▶ [Your instructions]: Your task is to show every line in the listing below that includes "inspect".

(Beginning of Exercise inputs)

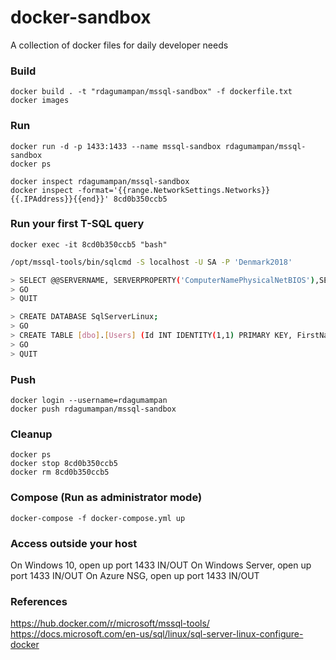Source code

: # docker-sandbox
A collection of docker files for daily developer needs

### Build
```console
docker build . -t "rdagumampan/mssql-sandbox" -f dockerfile.txt
docker images
```

### Run
```console
docker run -d -p 1433:1433 --name mssql-sandbox rdagumampan/mssql-sandbox
docker ps

docker inspect rdagumampan/mssql-sandbox
docker inspect -format='{{range.NetworkSettings.Networks}}{{.IPAddress}}{{end}}' 8cd0b350ccb5
```

### Run your first T-SQL query
```console
docker exec -it 8cd0b350ccb5 "bash"
```

```bash
/opt/mssql-tools/bin/sqlcmd -S localhost -U SA -P 'Denmark2018'
```

```bash
> SELECT @@SERVERNAME, SERVERPROPERTY('ComputerNamePhysicalNetBIOS'),SERVERPROPERTY('MachineName'),SERVERPROPERTY('ServerName');
> GO
> QUIT
```

```bash
> CREATE DATABASE SqlServerLinux;
> GO
> CREATE TABLE [dbo].[Users] (Id INT IDENTITY(1,1) PRIMARY KEY, FirstName NVARCHAR(32), LastName NVARCHAR(255), Age INT);
> GO
> QUIT
```

### Push
```console
docker login --username=rdagumampan
docker push rdagumampan/mssql-sandbox
```

### Cleanup
```console
docker ps
docker stop 8cd0b350ccb5
docker rm 8cd0b350ccb5
```

### Compose (Run as administrator mode)
```console
docker-compose -f docker-compose.yml up
```

### Access outside your host
On Windows 10, open up port 1433 IN/OUT
On Windows Server, open up port 1433 IN/OUT
On Azure NSG, open up port 1433 IN/OUT

### References
https://hub.docker.com/r/microsoft/mssql-tools/
https://docs.microsoft.com/en-us/sql/linux/sql-server-linux-configure-docker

(End of Exercise inputs)

▶ [Written answer]:
docker inspect rdagumampan/mssql-sandbox
docker inspect -format='{{range.NetworkSettings.Networks}}{{.IPAddress}}{{end}}' 8cd0b350ccb5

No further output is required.